Health-wise, Australia is a remarkably safe country in which to travel, considering that such a large portion of it lies in the tropics. Few travellers to Australia will experience anything worse than an upset stomach or a bad hangover and, if you do fall ill, the standard of hospitals and health care is high.
Facilities Australia has an excellent health-care system. It's a mixture of privately run medical clinics and hospitals alongside a system of public hospitals funded by the Australian government. There are also excellent specialised public-health facilities for women and children in major centres.
Medicare The Medicare system covers Australian residents for some health-care costs. Visitors from countries with which Australia has a reciprocal health-care agreement – New Zealand, the Republic of Ireland, Sweden, the Netherlands, Finland, Italy, Belgium, Malta, Slovenia, Norway and the UK – are eligible for benefits specified under the Medicare program. See www.humanservices.gov.au/customer/subjects/medicare-services.

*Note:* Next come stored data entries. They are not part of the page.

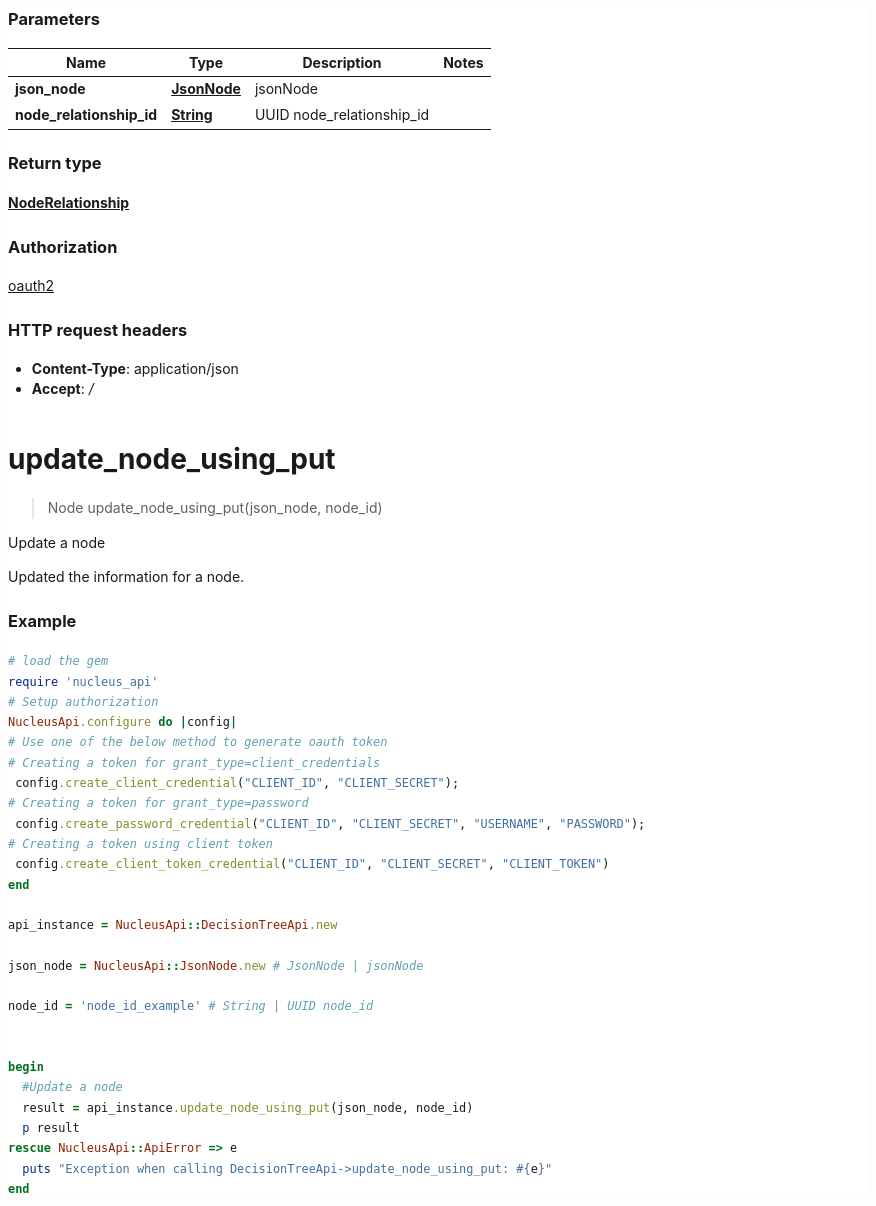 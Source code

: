 ### Parameters

Name | Type | Description  | Notes
------------- | ------------- | ------------- | -------------
 **json_node** | [**JsonNode**](JsonNode.md)| jsonNode | 
 **node_relationship_id** | [**String**](.md)| UUID node_relationship_id | 

### Return type

[**NodeRelationship**](NodeRelationship.md)

### Authorization

[oauth2](../README.md#oauth2)

### HTTP request headers

 - **Content-Type**: application/json
 - **Accept**: */*



# **update_node_using_put**
> Node update_node_using_put(json_node, node_id)

Update a node

Updated the information for a node.

### Example
```ruby
# load the gem
require 'nucleus_api'
# Setup authorization
NucleusApi.configure do |config|
# Use one of the below method to generate oauth token        
# Creating a token for grant_type=client_credentials
 config.create_client_credential("CLIENT_ID", "CLIENT_SECRET");
# Creating a token for grant_type=password
 config.create_password_credential("CLIENT_ID", "CLIENT_SECRET", "USERNAME", "PASSWORD");
# Creating a token using client token
 config.create_client_token_credential("CLIENT_ID", "CLIENT_SECRET", "CLIENT_TOKEN")
end

api_instance = NucleusApi::DecisionTreeApi.new

json_node = NucleusApi::JsonNode.new # JsonNode | jsonNode

node_id = 'node_id_example' # String | UUID node_id


begin
  #Update a node
  result = api_instance.update_node_using_put(json_node, node_id)
  p result
rescue NucleusApi::ApiError => e
  puts "Exception when calling DecisionTreeApi->update_node_using_put: #{e}"
end
```
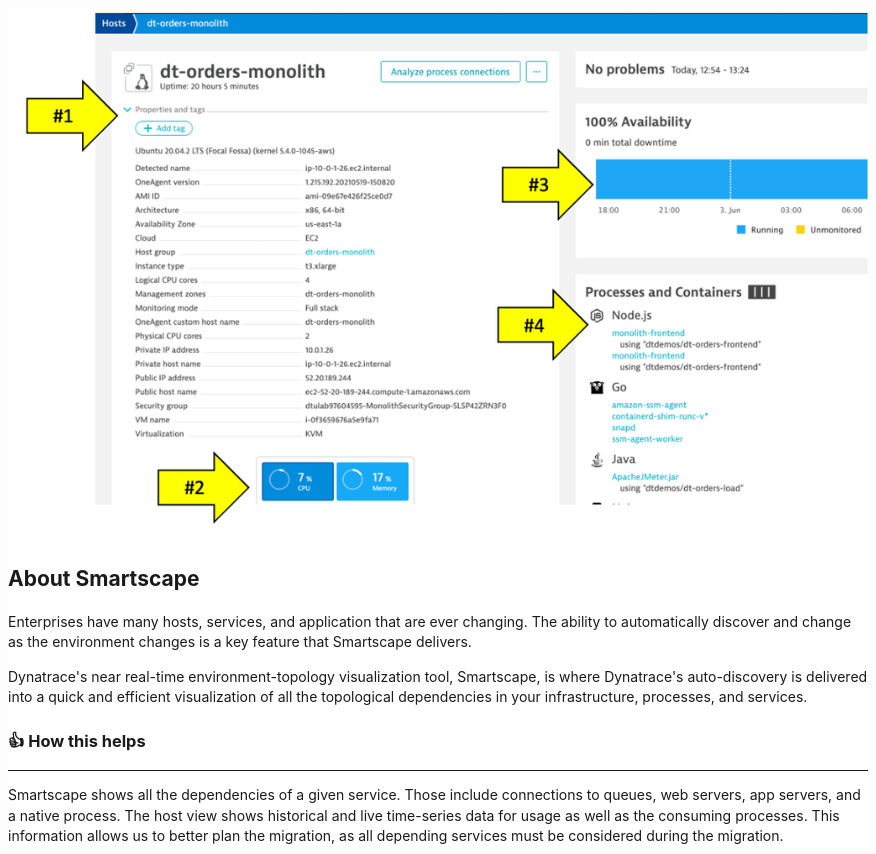 ![image](assets/aws-workshop/lab1-host-view.png)

## About Smartscape

Enterprises have many hosts, services, and application that are ever
changing. The ability to automatically discover and change as the
environment changes is a key feature that Smartscape delivers.

Dynatrace's near real-time environment-topology visualization tool,
Smartscape, is where Dynatrace's auto-discovery is delivered into a
quick and efficient visualization of all the topological dependencies in
your infrastructure, processes, and services.

### 👍 How this helps
----------------

Smartscape shows all the dependencies of a given service. Those include
connections to queues, web servers, app servers, and a native process.
The host view shows historical and live time-series data for usage as
well as the consuming processes. This information allows us to better
plan the migration, as all depending services must be considered during
the migration.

Medications Painkillers, antihistamines for allergies, and skincare products are widely available at chemists throughout Australia. You may find that medications readily available over the counter in some countries are only available in Australia by prescription. These include the oral contraceptive pill, some medications for asthma and all antibiotics.
In Australia's remote locations it's possible there will be a significant delay in emergency services reaching you in the event of serious accident or illness. Do not underestimate the vast distances between most major outback towns; an increased level of self-reliance and preparation is essential. The Royal Flying Doctor Service (www.flyingdoctor.org.au) provides an important back-up for remote communities.
Consider taking a wilderness first-aid course, such as those offered by Wilderness First Aid Consultants (www.wfac.com.au). Take a comprehensive first-aid kit that is appropriate for the activities planned.
Ensure that you have adequate means of communication. Australia has extensive mobile-phone coverage, but additional radio communication (such as a satellite phone) is important for remote areas. A safety flare or beacon is also an essential piece of kit if you're really going off track.
Tap water is universally safe in Australia.
Symptoms of heat exhaustion include dizziness, fainting, fatigue, nausea or vomiting. The skin is usually pale, cool and clammy. Treatment consists of rest in a cool, shady place and fluid replacement with water or diluted sports drinks.
Heatstroke is a severe form of heat illness and is a true medical emergency, with heating of the brain leading to disorientation, hallucinations and seizures. Prevent heatstroke by maintaining an adequate fluid intake to ensure the continued passage of clear and copious urine, especially during physical exertion.
Various insects in Australia may be the source of specific diseases (dengue fever, Ross River fever, viral encephalitis, Bairnsdale (Buruli) ulcer). For protection wear loose-fitting, long-sleeved clothing, and apply 30% DEET to all exposed skin.
Check with local surf life-saving organisations and be aware of your own expertise and limitations before entering the surf.
The Australian sun is extremely powerful and generally burns far faster than most travellers are used to in their home countries. Always use SPF50+ sunscreen; apply it 30 minutes before going into the sun and repeat applications regularly.
All water other than tap water should be boiled, filtered or chemically disinfected (with iodine tablets) to prevent travellers diarrhoea and giardiasis.
If you develop diarrhoea (more than four or five stools a day), drink plenty of fluids − preferably an oral rehydration solution containing lots of salt and sugar. You should also begin taking an antibiotic (usually a quinolone drug) and an antidiarrhoeal agent (such as loperamide). If diarrhoea is bloody, persists for more than 72 hours, or is accompanied by fever, shaking, chills or severe abdominal pain, seek medical attention.
There's a wealth of travel health advice on the internet: Lonely Planet (www.lonelyplanet.com) is a good place to start. The World Health Organization (www.who.int/ith) publishes International Travel and Health, revised annually and available free online. MD Travel Health (www.mdtravelhealth.com) provides complete travel-health recommendations for every country, updated daily. Government travel-health websites include the following:
Health insurance is essential for all travellers. Remember that some policies specifically exclude some ‘dangerous activities’ listed in the policy. These might include scuba diving, skiing and even bushwalking. Make sure the policy you choose fully covers you for your activity of choice.
Visit a physician four to eight weeks before departure. Ask your doctor for an International Certificate of Vaccination (aka the 'yellow booklet'), which will list the vaccinations you've received.
Upon entering Australia you'll be required to fill out a 'travel history card' detailing any visits to Ebola-affected regions within the last 21 days.
If you're entering Australia within six days of having stayed overnight or longer in a yellow-fever-infected country, you'll need proof of yellow-fever vaccination. For a full list of these countries visit Centers for Disease Control & Prevention (www.cdc.gov/travel).
The World Health Organization (www.who.int) recommends that all travellers should be covered for diphtheria, tetanus, measles, mumps, rubella, chicken pox and polio, as well as hepatitis B, regardless of their destination. While Australia has high levels of childhood vaccination coverage, outbreaks of these diseases do occur.